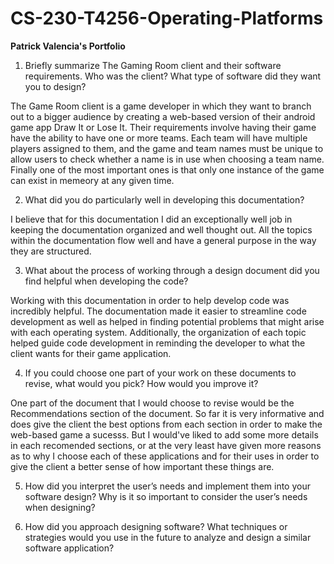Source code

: # CS-230-T4256-Operating-Platforms
**Patrick Valencia's Portfolio**

1) Briefly summarize The Gaming Room client and their software requirements. Who was the client? What type of software did they want you to design?

The Game Room client is a game developer in which they want to branch out to a bigger audience by creating a web-based version of their android game app Draw It or Lose It. Their requirements involve having their game have the ability to have one or more teams. Each team will have multiple players assigned to them, and the game and team names must be unique to allow users to check whether a name is in use when choosing a team name. Finally one of the most important ones is that only one instance of the game can exist in memeory at any given time.


2) What did you do particularly well in developing this documentation?

I believe that for this documentation I did an exceptionally well job in keeping the documentation organized and well thought out. All the topics within the documentation flow well and have a general purpose in the way they are structured.

3) What about the process of working through a design document did you find helpful when developing the code?

Working with this documentation in order to help develop code was incredibly helpful. The documentation made it easier to streamline code development as well as helped in finding potential problems that might arise with each operating system. Additionally, the organization of each topic helped guide code development in reminding the developer to what the client wants for their game application.

4) If you could choose one part of your work on these documents to revise, what would you pick? How would you improve it? 

One part of the document that I would choose to revise would be the Recommendations section of the document. So far it is very informative and does give the client the best options from each section in order to make the web-based game a sucesss. But I would've liked to add some more details in each recomended sections, or at the very least have given more reasons as to why I choose each of these applications and for their uses in order to give the client a better sense of how important these things are.

5) How did you interpret the user’s needs and implement them into your software design? Why is it so important to consider the user’s needs when designing?



6) How did you approach designing software? What techniques or strategies would you use in the future to analyze and design a similar software application?


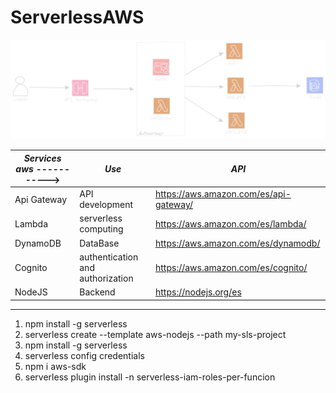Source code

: # ServerlessAWS

![Texto alternativo](./img/architecture.png)

| _Services aws_ -----------> | _Use_                            | _API_                                  |
| --------------------------- | -------------------------------- | -------------------------------------- |
| Api Gateway                 | API development                  | https://aws.amazon.com/es/api-gateway/ |
| Lambda                      | serverless computing             | https://aws.amazon.com/es/lambda/      |
| DynamoDB                    | DataBase                         | https://aws.amazon.com/es/dynamodb/    |
| Cognito                     | authentication and authorization | https://aws.amazon.com/es/cognito/     |
| NodeJS                      | Backend                          | https://nodejs.org/es                  |

---

1. npm install -g serverless
2. serverless create --template aws-nodejs --path my-sls-project
3. npm install -g serverless
4. serverless config credentials
5. npm i aws-sdk
6. serverless plugin install -n serverless-iam-roles-per-funcion
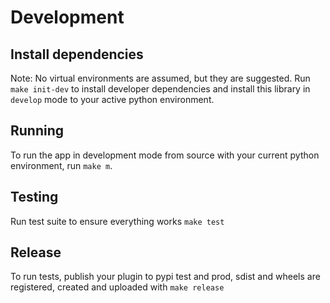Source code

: # Development

## Install dependencies

Note: No virtual environments are assumed, but they are suggested.
Run `make init-dev` to install developer dependencies and install
this library in `develop` mode to your active python environment.

## Running

To run the app in development mode from source with your current python environment,
run `make m`.

## Testing

Run test suite to ensure everything works `make test`

## Release

To run tests, publish your plugin to pypi test and prod, sdist and wheels are
registered, created and uploaded with `make release`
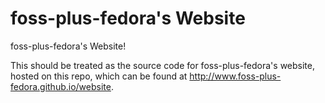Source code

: # foss-plus-fedora's Website
foss-plus-fedora's Website!

This should be treated as the source code for foss-plus-fedora's website, hosted on this repo, which can be found at http://www.foss-plus-fedora.github.io/website.
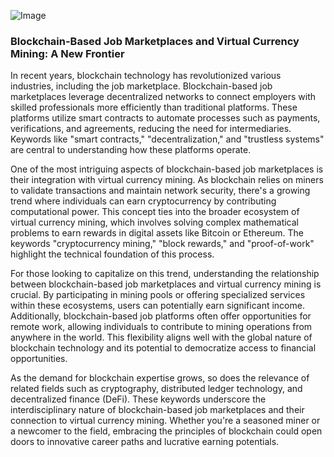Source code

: 
![Image](https://github.com/user-attachments/assets/31692037-0104-4703-abd1-696b6a7dd41b)
### Blockchain-Based Job Marketplaces and Virtual Currency Mining: A New Frontier

In recent years, blockchain technology has revolutionized various industries, including the job marketplace. Blockchain-based job marketplaces leverage decentralized networks to connect employers with skilled professionals more efficiently than traditional platforms. These platforms utilize smart contracts to automate processes such as payments, verifications, and agreements, reducing the need for intermediaries. Keywords like "smart contracts," "decentralization," and "trustless systems" are central to understanding how these platforms operate.

One of the most intriguing aspects of blockchain-based job marketplaces is their integration with virtual currency mining. As blockchain relies on miners to validate transactions and maintain network security, there's a growing trend where individuals can earn cryptocurrency by contributing computational power. This concept ties into the broader ecosystem of virtual currency mining, which involves solving complex mathematical problems to earn rewards in digital assets like Bitcoin or Ethereum. The keywords "cryptocurrency mining," "block rewards," and "proof-of-work" highlight the technical foundation of this process.

For those looking to capitalize on this trend, understanding the relationship between blockchain-based job marketplaces and virtual currency mining is crucial. By participating in mining pools or offering specialized services within these ecosystems, users can potentially earn significant income. Additionally, blockchain-based job platforms often offer opportunities for remote work, allowing individuals to contribute to mining operations from anywhere in the world. This flexibility aligns well with the global nature of blockchain technology and its potential to democratize access to financial opportunities.

As the demand for blockchain expertise grows, so does the relevance of related fields such as cryptography, distributed ledger technology, and decentralized finance (DeFi). These keywords underscore the interdisciplinary nature of blockchain-based job marketplaces and their connection to virtual currency mining. Whether you're a seasoned miner or a newcomer to the field, embracing the principles of blockchain could open doors to innovative career paths and lucrative earning potentials.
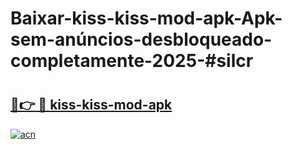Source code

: # Baixar-kiss-kiss-mod-apk-Apk-sem-anúncios-desbloqueado-completamente-2025-#silcr

# <h2><a href="https://ainizakaria.my?title=kiss-kiss-mod-apk&ref=24M">🔗👉 🔴 kiss-kiss-mod-apk</a></h2>

[![acn](https://github.com/user-attachments/assets/0f9c940e-d8b0-45ae-aac7-cd30a18b3e1c)](https://ainizakaria.my?title=kiss-kiss-mod-apk&ref=24M)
• • • • • • •
TASK PROMPT ▸ Each line of the data is to be duplicated exactly; pictures stay out of the copy.

TASK ANSWER ▸
Source code

: # CS-230-T4256-Operating-Platforms
**Patrick Valencia's Portfolio**

1) Briefly summarize The Gaming Room client and their software requirements. Who was the client? What type of software did they want you to design?

The Game Room client is a game developer in which they want to branch out to a bigger audience by creating a web-based version of their android game app Draw It or Lose It. Their requirements involve having their game have the ability to have one or more teams. Each team will have multiple players assigned to them, and the game and team names must be unique to allow users to check whether a name is in use when choosing a team name. Finally one of the most important ones is that only one instance of the game can exist in memeory at any given time.


2) What did you do particularly well in developing this documentation?

I believe that for this documentation I did an exceptionally well job in keeping the documentation organized and well thought out. All the topics within the documentation flow well and have a general purpose in the way they are structured.

3) What about the process of working through a design document did you find helpful when developing the code?

Working with this documentation in order to help develop code was incredibly helpful. The documentation made it easier to streamline code development as well as helped in finding potential problems that might arise with each operating system. Additionally, the organization of each topic helped guide code development in reminding the developer to what the client wants for their game application.

4) If you could choose one part of your work on these documents to revise, what would you pick? How would you improve it? 

One part of the document that I would choose to revise would be the Recommendations section of the document. So far it is very informative and does give the client the best options from each section in order to make the web-based game a sucesss. But I would've liked to add some more details in each recomended sections, or at the very least have given more reasons as to why I choose each of these applications and for their uses in order to give the client a better sense of how important these things are.

5) How did you interpret the user’s needs and implement them into your software design? Why is it so important to consider the user’s needs when designing?



6) How did you approach designing software? What techniques or strategies would you use in the future to analyze and design a similar software application?


Source code

: # ServerlessAWS

![Texto alternativo](./img/architecture.png)

| _Services aws_ -----------> | _Use_                            | _API_                                  |
| --------------------------- | -------------------------------- | -------------------------------------- |
| Api Gateway                 | API development                  | https://aws.amazon.com/es/api-gateway/ |
| Lambda                      | serverless computing             | https://aws.amazon.com/es/lambda/      |
| DynamoDB                    | DataBase                         | https://aws.amazon.com/es/dynamodb/    |
| Cognito                     | authentication and authorization | https://aws.amazon.com/es/cognito/     |
| NodeJS                      | Backend                          | https://nodejs.org/es                  |

---

1. npm install -g serverless
2. serverless create --template aws-nodejs --path my-sls-project
3. npm install -g serverless
4. serverless config credentials
5. npm i aws-sdk
6. serverless plugin install -n serverless-iam-roles-per-funcion
Source code

: # Development

## Install dependencies

Note: No virtual environments are assumed, but they are suggested.
Run `make init-dev` to install developer dependencies and install
this library in `develop` mode to your active python environment.

## Running

To run the app in development mode from source with your current python environment,
run `make m`.

## Testing

Run test suite to ensure everything works `make test`

## Release

To run tests, publish your plugin to pypi test and prod, sdist and wheels are
registered, created and uploaded with `make release`
Source code

: # foss-plus-fedora's Website
foss-plus-fedora's Website!

This should be treated as the source code for foss-plus-fedora's website, hosted on this repo, which can be found at http://www.foss-plus-fedora.github.io/website.
Source code

: 
![Image](https://github.com/user-attachments/assets/31692037-0104-4703-abd1-696b6a7dd41b)
### Blockchain-Based Job Marketplaces and Virtual Currency Mining: A New Frontier

In recent years, blockchain technology has revolutionized various industries, including the job marketplace. Blockchain-based job marketplaces leverage decentralized networks to connect employers with skilled professionals more efficiently than traditional platforms. These platforms utilize smart contracts to automate processes such as payments, verifications, and agreements, reducing the need for intermediaries. Keywords like "smart contracts," "decentralization," and "trustless systems" are central to understanding how these platforms operate.

One of the most intriguing aspects of blockchain-based job marketplaces is their integration with virtual currency mining. As blockchain relies on miners to validate transactions and maintain network security, there's a growing trend where individuals can earn cryptocurrency by contributing computational power. This concept ties into the broader ecosystem of virtual currency mining, which involves solving complex mathematical problems to earn rewards in digital assets like Bitcoin or Ethereum. The keywords "cryptocurrency mining," "block rewards," and "proof-of-work" highlight the technical foundation of this process.

For those looking to capitalize on this trend, understanding the relationship between blockchain-based job marketplaces and virtual currency mining is crucial. By participating in mining pools or offering specialized services within these ecosystems, users can potentially earn significant income. Additionally, blockchain-based job platforms often offer opportunities for remote work, allowing individuals to contribute to mining operations from anywhere in the world. This flexibility aligns well with the global nature of blockchain technology and its potential to democratize access to financial opportunities.

As the demand for blockchain expertise grows, so does the relevance of related fields such as cryptography, distributed ledger technology, and decentralized finance (DeFi). These keywords underscore the interdisciplinary nature of blockchain-based job marketplaces and their connection to virtual currency mining. Whether you're a seasoned miner or a newcomer to the field, embracing the principles of blockchain could open doors to innovative career paths and lucrative earning potentials.
Source code

: # Baixar-kiss-kiss-mod-apk-Apk-sem-anúncios-desbloqueado-completamente-2025-#silcr

# <h2><a href="https://ainizakaria.my?title=kiss-kiss-mod-apk&ref=24M">🔗👉 🔴 kiss-kiss-mod-apk</a></h2>

[![acn](https://github.com/user-attachments/assets/0f9c940e-d8b0-45ae-aac7-cd30a18b3e1c)](https://ainizakaria.my?title=kiss-kiss-mod-apk&ref=24M)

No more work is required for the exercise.